After I managed to reproduce the issue locally, I discovered what was going on.

It was concurrency.

Specifically, that there's multiple places where ath_start() is being called, thus multiple concurrent TX is occuring.

Now, in the non-aggregate method, net80211 is doing all the sequence number assignment. I'm not so sure that in the normal case, the sequence numbers are being allocated in a consistent, sequential way - if the net80211 TX code is able to be called concurrently from multiple threads, sequence numbers can and will be occasionally "raced" and allocated in the reverse order that they're submitted to the driver. But I'm not here to fix that (however I'll eventually have to.)

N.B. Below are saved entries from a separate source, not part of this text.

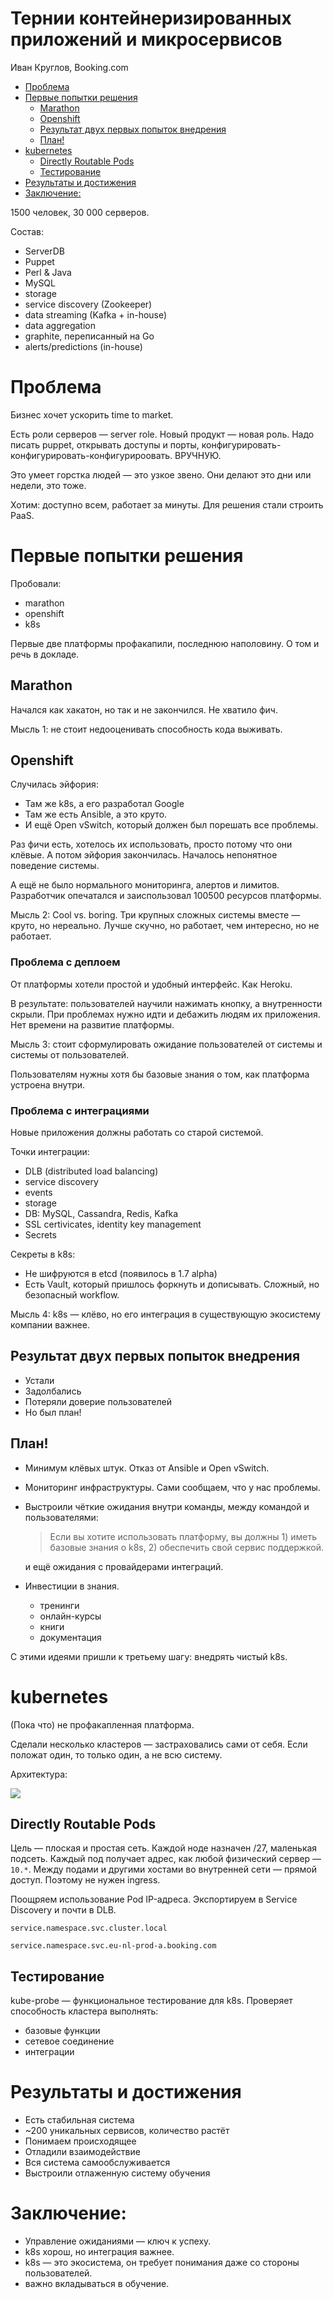 # Тернии контейнеризированных приложений и микросервисов

Иван Круглов, Booking.com

<!-- START doctoc generated TOC please keep comment here to allow auto update -->
<!-- DON'T EDIT THIS SECTION, INSTEAD RE-RUN doctoc TO UPDATE -->


- [Проблема](#%D0%BF%D1%80%D0%BE%D0%B1%D0%BB%D0%B5%D0%BC%D0%B0)
- [Первые попытки решения](#%D0%BF%D0%B5%D1%80%D0%B2%D1%8B%D0%B5-%D0%BF%D0%BE%D0%BF%D1%8B%D1%82%D0%BA%D0%B8-%D1%80%D0%B5%D1%88%D0%B5%D0%BD%D0%B8%D1%8F)
  - [Marathon](#marathon)
  - [Openshift](#openshift)
  - [Результат двух первых попыток внедрения](#%D1%80%D0%B5%D0%B7%D1%83%D0%BB%D1%8C%D1%82%D0%B0%D1%82-%D0%B4%D0%B2%D1%83%D1%85-%D0%BF%D0%B5%D1%80%D0%B2%D1%8B%D1%85-%D0%BF%D0%BE%D0%BF%D1%8B%D1%82%D0%BE%D0%BA-%D0%B2%D0%BD%D0%B5%D0%B4%D1%80%D0%B5%D0%BD%D0%B8%D1%8F)
  - [План!](#%D0%BF%D0%BB%D0%B0%D0%BD)
- [kubernetes](#kubernetes)
  - [Directly Routable Pods](#directly-routable-pods)
  - [Тестирование](#%D1%82%D0%B5%D1%81%D1%82%D0%B8%D1%80%D0%BE%D0%B2%D0%B0%D0%BD%D0%B8%D0%B5)
- [Результаты и достижения](#%D1%80%D0%B5%D0%B7%D1%83%D0%BB%D1%8C%D1%82%D0%B0%D1%82%D1%8B-%D0%B8-%D0%B4%D0%BE%D1%81%D1%82%D0%B8%D0%B6%D0%B5%D0%BD%D0%B8%D1%8F)
- [Заключение:](#%D0%B7%D0%B0%D0%BA%D0%BB%D1%8E%D1%87%D0%B5%D0%BD%D0%B8%D0%B5)

<!-- END doctoc generated TOC please keep comment here to allow auto update -->

1500 человек, 30 000 серверов.

Состав:

* ServerDB
* Puppet
* Perl & Java
* MySQL
* storage
* service discovery (Zookeeper)
* data streaming (Kafka + in-house)
* data aggregation
* graphite, переписанный на Go
* alerts/predictions (in-house)

# Проблема

Бизнес хочет ускорить time to market.

Есть роли серверов — server role. Новый продукт — новая роль. Надо писать puppet, открывать доступы и порты, конфигурировать-конфигурировать-конфигурироовать. ВРУЧНУЮ.

Это умеет горстка людей — это узкое звено. Они делают это дни или недели, это тоже.

Хотим: доступно всем, работает за минуты. Для решения стали строить PaaS. 

# Первые попытки решения

Пробовали:

* marathon
* openshift
* k8s

Первые две платформы профакапили, последнюю наполовину. О том и речь в докладе.

## Marathon

Начался как хакатон, но так и не закончился. Не хватило фич.

Мысль 1: не стоит недооценивать способность кода выживать.

## Openshift

Случилась эйфория:

* Там же k8s, а его разработал Google
* Там же есть Ansible, а это круто.
* И ещё Open vSwitch, который должен был порешать все проблемы.

Раз фичи есть, хотелось их использовать, просто потому что они клёвые. А потом эйфория закончилась. Началось непонятное поведение системы.

А ещё не было нормального мониторинга, алертов и лимитов. Разработчик опечатался и заиспользовал 100500 ресурсов платформы.

Мысль 2: Cool vs. boring. Три крупных сложных системы вместе — круто, но нереально. Лучше скучно, но работает, чем интересно, но не работает.

### Проблема с деплоем

От платформы хотели простой и удобный интерфейс. Как Heroku. 

В результате: пользователей научили нажимать кнопку, а внутренности скрыли. При проблемах нужно идти и дебажить людям их приложения. Нет времени на развитие платформы.

Мысль 3: стоит сформулировать ожидание пользователей от системы и системы от пользователей.

Пользователям нужны хотя бы базовые знания о том, как платформа устроена внутри.

### Проблема с интеграциями

Новые приложения должны работать со старой системой.

Точки интеграции:

* DLB (distributed load balancing)
* service discovery
* events
* storage
* DB: MySQL, Cassandra, Redis, Kafka
* SSL certivicates, identity key management
* Secrets

Секреты в k8s:

* Не шифруются в etcd (появилось в 1.7 alpha)
* Есть Vault, который пришлось форкнуть и дописывать. Сложный, но безопасный workflow.

Мысль 4: k8s — клёво, но его интеграция в существующую экосистему компании важнее.

## Результат двух первых попыток внедрения

* Устали
* Задолбались
* Потеряли доверие пользователей
* Но был план!

## План!

* Минимум клёвых штук. Отказ от Ansible и Open vSwitch.
* Мониторинг инфраструктуры. Сами сообщаем, что у нас проблемы.
* Выстроили чёткие ожидания внутри команды, между командой и пользователями:

  > Если вы хотите использовать платформу, вы должны 1) иметь базовые знания о k8s, 2) обеспечить свой сервис поддержкой.
  
  и ещё ожидания с провайдерами интеграций.
* Инвестиции в знания.

    * тренинги
    * онлайн-курсы
    * книги
    * документация

С этими идеями пришли к третьему шагу: внедрять чистый k8s.

# kubernetes

(Пока что) не профакапленная платформа.

Сделали несколько кластеров — застраховались сами от себя. Если положат один, то только один, а не всю систему.

Архитектура:

![](booking-k8s-arch.png)

## Directly Routable Pods

Цель — плоская и простая сеть. Каждой ноде назначен /27, маленькая подсеть. Каждый под получает адрес, как любой физический сервер — `10.*`. Между подами и другими хостами во внутренней сети — прямой доступ. Поэтому не нужен ingress.

Поощряем использование Pod IP-адреса. Экспортируем в Service Discovery и почти в DLB.

    service.namespace.svc.cluster.local
    
    service.namespace.svc.eu-nl-prod-a.booking.com

## Тестирование

kube-probe — функциональное тестирование для k8s. Проверяет способность кластера выполнять:

* базовые функции
* сетевое соединение
* интеграции

# Результаты и достижения

* Есть стабильная система
* ~200 уникальных сервисов, количество растёт
* Понимаем происходящее
* Отладили взаимодействие
* Вся система самообслуживается
* Выстроили отлаженную систему обучения

# Заключение:

* Управление ожиданиями — ключ к успеху.
* k8s хорош, но интеграция важнее.
* k8s — это экосистема, он требует понимания даже со стороны пользователей.
* важно вкладываться в обучение.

In the aggregate method, the driver is doing the aggregation and sequence number assignment. For now, the driver is also doing the TX BAW tracking and frame queuing. So imagine this sequence of events:

* a frame is submitted via ath_start();
* since aggregation is enabled, it's allocated a sequence number;
* it's then thrown into the software queue;
* then at some later stage, the software queue is checked, the frame is popped out of the list and if it's inside the BAW, it's added to the BAW and TX;ed
* adding the frame to the TX BAW slides the left hand edge of the BAW to be at that sequence number. Any frames TXed with a seqno _less_ than this will be treated as outside of the BAW and put back onto the software queue for now.

Now, the locking only occurs at:

* the time the frame has the sequence number allocated;
* then when the queue is checked and the frame is popped off.

If two or more threads are allocating sequence numbers and doing work, it's quite possible that thread A will allocate (say) seqno 5, thread B will allocate seqno 6 and then add it to the BAW before thread A can. Then when thread A tries to do some work, it finds the queue has a frame with seqno 5 in it - and since it's before the left hand edge of the BAW (which is at 6, as it was successfully pushed to the hardware), it won't be transmitted and will stay in the software queue until the BAW sequence numbers wrap around to 0 and catch up.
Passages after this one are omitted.